▶ **Problem description**
For the data that follows, state how many lines hold the string "documentclass", giving the number by itself.

▶ **Provided material**
-- Opening Marker --
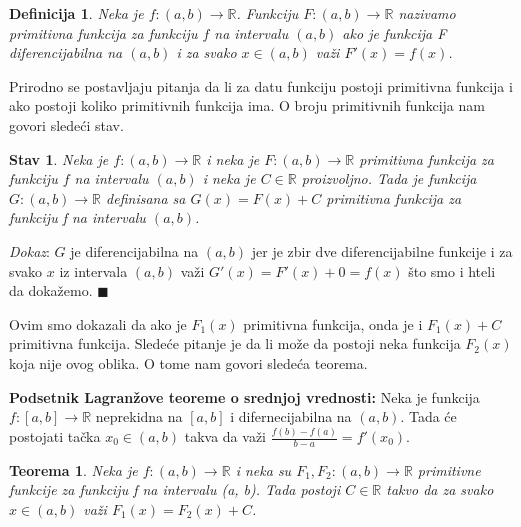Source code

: \documentclass{article}
\newtheorem{definicija}{Definicija}[section]
\newtheorem{teorema}{Teorema}[section]
\newtheorem{stav}{Stav}[section]
\begin{document}
\begin{defbox}
    \begin{definicija}
        Neka je $f:(a, b) \longrightarrow \mathbb{R}$.
        Funkciju $F:(a, b) \longrightarrow \mathbb{R}$ nazivamo primitivna
        funkcija za funkciju $f$ na intervalu $(a, b)$ ako je funkcija F
        diferencijabilna na $(a, b)$ i za svako $x \in (a,b)$ važi
        $F'(x) = f(x)$.
    \end{definicija}
\end{defbox}
Prirodno se postavljaju pitanja da li za datu funkciju postoji
primitivna funkcija i ako postoji koliko primitivnih funkcija ima.
O broju primitivnih funkcija nam govori sledeći stav.
\begin{stavbox}
    \begin{stav}
        Neka je $f: (a, b) \longrightarrow \mathbb{R}$
        i neka je $F: (a,b) \longrightarrow \mathbb{R}$
        primitivna funkcija za funkciju $f$ na intervalu $(a, b)$
        i neka je $C \in \mathbb{R}$ proizvoljno. Tada je
        funkcija $G: (a, b) \longrightarrow \mathbb{R}$
        definisana sa $G(x) = F(x) + C$ primitivna funkcija za
        funkciju f na intervalu $(a, b)$.
    \end{stav}
\end{stavbox}
\textit{Dokaz}: $G$ je diferencijabilna na $(a, b)$ jer je zbir dve
diferencijabilne funkcije i za svako $x$ iz intervala $(a, b)$ važi $G'(x) = F'(x) + 0 = f(x)$
što smo i hteli da dokažemo.
\null\hfill $\blacksquare$\par
Ovim smo dokazali da ako je $F_1(x)$ primitivna funkcija, onda
je i $F_1(x)+C$ primitivna funkcija. Sledeće pitanje je da li
može da postoji neka funkcija $F_2(x)$ koja nije ovog oblika.
O tome nam govori sledeća teorema.

\begin{teoremabox}
    \textbf{Podsetnik Lagranžove teoreme o srednjoj vrednosti:} Neka je funkcija
    $f : [a,b]\longrightarrow\mathbb{R}$ neprekidna na $[a,b]$
    i difernecijabilna na $(a,b)$. Tada će
    postojati tačka $x_0\in(a,b)$ takva da važi
    $\frac{f(b)-f(a)}{b-a}=f'(x_0)$.
\end{teoremabox}
\begin{teoremabox}
    \begin{teorema}
        Neka je $f: (a, b) \longrightarrow \mathbb{R}$ i
        neka su $F_1, F_2: (a,b) \longrightarrow \mathbb{R}$
        primitivne funkcije za funkciju f na intervalu (a, b).
        Tada postoji $C \in \mathbb{R}$ takvo da
        za svako $x\in(a, b)$ važi $F_1(x) = F_2(x) + C$.
    \end{teorema}
\end{teoremabox}
\end{document}
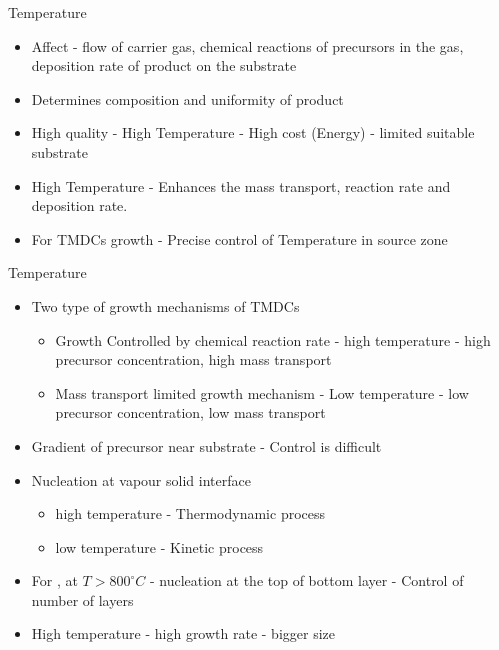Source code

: \documentclass{beamer}
\begin{document}
\begin{frame}{Temperature}
    \begin{itemize}
        \item Affect - flow of carrier gas, chemical reactions of precursors in the gas, deposition rate of product on the substrate
        \item Determines composition and uniformity of product
        \item High quality - High Temperature - High cost (Energy) - limited suitable substrate
        \item High Temperature - Enhances the mass transport, reaction rate and deposition rate.
        \item For TMDCs growth - Precise control of Temperature in source zone
    \end{itemize}
\end{frame}

\begin{frame}{Temperature}
    \begin{itemize}
        \item Two type of growth mechanisms of TMDCs
        \begin{itemize}
            \item Growth Controlled by chemical reaction rate - high temperature - high precursor concentration, high mass transport
            \item Mass transport limited growth mechanism - Low temperature - low precursor concentration, low mass transport
        \end{itemize}
        \item Gradient of precursor near substrate - Control is difficult
        \item Nucleation at vapour solid interface
        \begin{itemize}
            \item high temperature - Thermodynamic process
            \item low temperature - Kinetic process
        \end{itemize}
        \item For , at $T > 800^{\circ}C$ - nucleation at the top of bottom layer - Control of number of layers
        \item High temperature - high growth rate - bigger size
    \end{itemize}
\end{frame}
\end{document}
-- Closing Marker --
▶ **Your solution**
2